From the entries below, please gather each line containing the string "nUru".

DATA RECORDS:
• • •

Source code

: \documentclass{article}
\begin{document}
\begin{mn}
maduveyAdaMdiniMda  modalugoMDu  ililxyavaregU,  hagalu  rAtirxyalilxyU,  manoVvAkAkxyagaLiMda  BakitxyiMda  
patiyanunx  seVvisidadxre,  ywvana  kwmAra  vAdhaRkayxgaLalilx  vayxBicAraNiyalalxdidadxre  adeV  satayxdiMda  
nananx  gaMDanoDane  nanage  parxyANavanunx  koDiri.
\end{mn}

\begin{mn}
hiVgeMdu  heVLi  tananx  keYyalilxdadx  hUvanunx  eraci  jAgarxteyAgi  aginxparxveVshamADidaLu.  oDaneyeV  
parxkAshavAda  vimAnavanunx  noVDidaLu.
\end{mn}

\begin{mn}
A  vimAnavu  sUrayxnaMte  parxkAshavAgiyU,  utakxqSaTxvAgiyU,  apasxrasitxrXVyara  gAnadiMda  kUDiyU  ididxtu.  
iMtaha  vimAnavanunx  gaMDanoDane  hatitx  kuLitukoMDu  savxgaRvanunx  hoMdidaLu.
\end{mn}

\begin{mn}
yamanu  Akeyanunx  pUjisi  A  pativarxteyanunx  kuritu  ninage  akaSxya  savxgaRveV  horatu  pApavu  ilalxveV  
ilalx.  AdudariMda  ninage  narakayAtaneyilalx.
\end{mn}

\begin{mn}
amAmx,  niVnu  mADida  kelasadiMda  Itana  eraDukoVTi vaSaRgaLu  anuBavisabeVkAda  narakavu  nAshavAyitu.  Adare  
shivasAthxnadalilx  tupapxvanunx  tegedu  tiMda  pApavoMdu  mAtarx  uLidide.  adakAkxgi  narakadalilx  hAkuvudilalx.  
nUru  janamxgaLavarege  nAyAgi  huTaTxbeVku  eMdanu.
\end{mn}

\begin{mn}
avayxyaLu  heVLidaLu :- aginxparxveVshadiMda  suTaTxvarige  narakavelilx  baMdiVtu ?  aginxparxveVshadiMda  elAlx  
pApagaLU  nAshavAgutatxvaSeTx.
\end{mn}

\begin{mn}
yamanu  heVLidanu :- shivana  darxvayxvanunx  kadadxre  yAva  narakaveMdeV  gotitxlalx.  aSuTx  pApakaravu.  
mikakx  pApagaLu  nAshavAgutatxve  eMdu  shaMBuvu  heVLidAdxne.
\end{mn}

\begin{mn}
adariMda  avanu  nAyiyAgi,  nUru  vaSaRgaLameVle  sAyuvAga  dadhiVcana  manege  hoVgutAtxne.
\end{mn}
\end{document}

• • •

YOUR RESPONSE:
nUru  janamxgaLavarege  nAyAgi  huTaTxbeVku  eMdanu.
adariMda  avanu  nAyiyAgi,  nUru  vaSaRgaLameVle  sAyuvAga  dadhiVcana  manege  hoVgutAtxne.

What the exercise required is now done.